I would like every record reproduced exactly, with the pictures left out.
↓↓↓
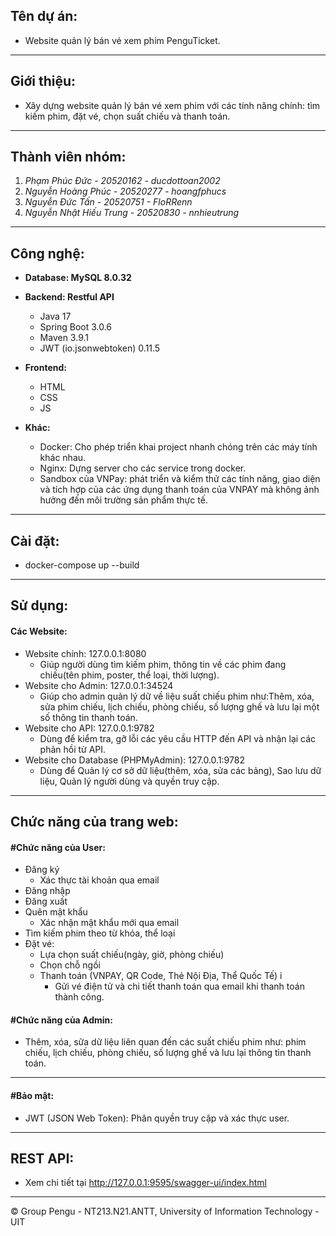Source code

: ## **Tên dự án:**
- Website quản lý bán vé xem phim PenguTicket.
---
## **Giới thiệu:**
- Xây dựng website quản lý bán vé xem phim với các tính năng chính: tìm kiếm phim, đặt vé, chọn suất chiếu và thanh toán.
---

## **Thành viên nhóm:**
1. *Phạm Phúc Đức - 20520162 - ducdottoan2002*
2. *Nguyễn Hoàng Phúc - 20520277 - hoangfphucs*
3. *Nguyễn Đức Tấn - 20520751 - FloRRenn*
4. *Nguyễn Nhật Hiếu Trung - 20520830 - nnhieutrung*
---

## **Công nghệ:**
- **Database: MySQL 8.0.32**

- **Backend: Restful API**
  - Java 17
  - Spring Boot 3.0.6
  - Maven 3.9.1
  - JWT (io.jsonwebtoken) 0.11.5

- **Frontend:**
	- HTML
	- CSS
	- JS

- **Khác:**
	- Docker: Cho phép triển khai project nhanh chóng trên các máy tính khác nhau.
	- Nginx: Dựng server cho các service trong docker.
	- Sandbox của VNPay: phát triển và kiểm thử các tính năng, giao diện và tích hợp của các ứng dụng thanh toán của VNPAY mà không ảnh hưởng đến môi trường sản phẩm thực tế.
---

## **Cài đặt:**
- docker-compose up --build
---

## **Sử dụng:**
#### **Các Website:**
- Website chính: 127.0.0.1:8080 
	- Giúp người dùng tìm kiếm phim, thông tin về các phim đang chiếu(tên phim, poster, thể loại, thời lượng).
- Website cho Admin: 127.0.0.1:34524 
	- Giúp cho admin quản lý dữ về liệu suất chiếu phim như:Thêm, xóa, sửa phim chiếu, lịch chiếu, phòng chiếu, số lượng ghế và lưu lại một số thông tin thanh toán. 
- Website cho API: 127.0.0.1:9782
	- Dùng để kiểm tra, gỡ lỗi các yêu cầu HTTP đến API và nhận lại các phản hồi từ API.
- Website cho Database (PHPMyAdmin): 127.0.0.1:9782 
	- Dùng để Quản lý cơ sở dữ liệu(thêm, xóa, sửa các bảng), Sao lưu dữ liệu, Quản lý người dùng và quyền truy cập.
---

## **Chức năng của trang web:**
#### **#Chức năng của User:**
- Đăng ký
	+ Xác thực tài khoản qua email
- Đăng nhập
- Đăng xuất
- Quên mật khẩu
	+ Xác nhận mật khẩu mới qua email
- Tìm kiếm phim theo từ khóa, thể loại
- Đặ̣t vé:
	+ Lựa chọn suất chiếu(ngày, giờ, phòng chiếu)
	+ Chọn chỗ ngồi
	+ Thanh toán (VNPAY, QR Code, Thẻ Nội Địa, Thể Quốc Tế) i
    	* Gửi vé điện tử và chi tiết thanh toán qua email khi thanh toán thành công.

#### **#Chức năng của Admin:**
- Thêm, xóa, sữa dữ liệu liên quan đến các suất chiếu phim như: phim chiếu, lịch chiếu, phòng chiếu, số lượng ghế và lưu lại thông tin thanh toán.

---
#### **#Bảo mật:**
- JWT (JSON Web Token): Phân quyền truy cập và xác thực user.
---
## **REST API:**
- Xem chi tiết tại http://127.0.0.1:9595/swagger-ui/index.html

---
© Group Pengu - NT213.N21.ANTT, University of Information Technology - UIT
↑↑↑
● Exercise result
Source code

: ## **Tên dự án:**
- Website quản lý bán vé xem phim PenguTicket.
---
## **Giới thiệu:**
- Xây dựng website quản lý bán vé xem phim với các tính năng chính: tìm kiếm phim, đặt vé, chọn suất chiếu và thanh toán.
---

## **Thành viên nhóm:**
1. *Phạm Phúc Đức - 20520162 - ducdottoan2002*
2. *Nguyễn Hoàng Phúc - 20520277 - hoangfphucs*
3. *Nguyễn Đức Tấn - 20520751 - FloRRenn*
4. *Nguyễn Nhật Hiếu Trung - 20520830 - nnhieutrung*
---

## **Công nghệ:**
- **Database: MySQL 8.0.32**

- **Backend: Restful API**
  - Java 17
  - Spring Boot 3.0.6
  - Maven 3.9.1
  - JWT (io.jsonwebtoken) 0.11.5

- **Frontend:**
	- HTML
	- CSS
	- JS

- **Khác:**
	- Docker: Cho phép triển khai project nhanh chóng trên các máy tính khác nhau.
	- Nginx: Dựng server cho các service trong docker.
	- Sandbox của VNPay: phát triển và kiểm thử các tính năng, giao diện và tích hợp của các ứng dụng thanh toán của VNPAY mà không ảnh hưởng đến môi trường sản phẩm thực tế.
---

## **Cài đặt:**
- docker-compose up --build
---

## **Sử dụng:**
#### **Các Website:**
- Website chính: 127.0.0.1:8080 
	- Giúp người dùng tìm kiếm phim, thông tin về các phim đang chiếu(tên phim, poster, thể loại, thời lượng).
- Website cho Admin: 127.0.0.1:34524 
	- Giúp cho admin quản lý dữ về liệu suất chiếu phim như:Thêm, xóa, sửa phim chiếu, lịch chiếu, phòng chiếu, số lượng ghế và lưu lại một số thông tin thanh toán. 
- Website cho API: 127.0.0.1:9782
	- Dùng để kiểm tra, gỡ lỗi các yêu cầu HTTP đến API và nhận lại các phản hồi từ API.
- Website cho Database (PHPMyAdmin): 127.0.0.1:9782 
	- Dùng để Quản lý cơ sở dữ liệu(thêm, xóa, sửa các bảng), Sao lưu dữ liệu, Quản lý người dùng và quyền truy cập.
---

## **Chức năng của trang web:**
#### **#Chức năng của User:**
- Đăng ký
	+ Xác thực tài khoản qua email
- Đăng nhập
- Đăng xuất
- Quên mật khẩu
	+ Xác nhận mật khẩu mới qua email
- Tìm kiếm phim theo từ khóa, thể loại
- Đặ̣t vé:
	+ Lựa chọn suất chiếu(ngày, giờ, phòng chiếu)
	+ Chọn chỗ ngồi
	+ Thanh toán (VNPAY, QR Code, Thẻ Nội Địa, Thể Quốc Tế) i
    	* Gửi vé điện tử và chi tiết thanh toán qua email khi thanh toán thành công.

#### **#Chức năng của Admin:**
- Thêm, xóa, sữa dữ liệu liên quan đến các suất chiếu phim như: phim chiếu, lịch chiếu, phòng chiếu, số lượng ghế và lưu lại thông tin thanh toán.

---
#### **#Bảo mật:**
- JWT (JSON Web Token): Phân quyền truy cập và xác thực user.
---
## **REST API:**
- Xem chi tiết tại http://127.0.0.1:9595/swagger-ui/index.html

---
© Group Pengu - NT213.N21.ANTT, University of Information Technology - UIT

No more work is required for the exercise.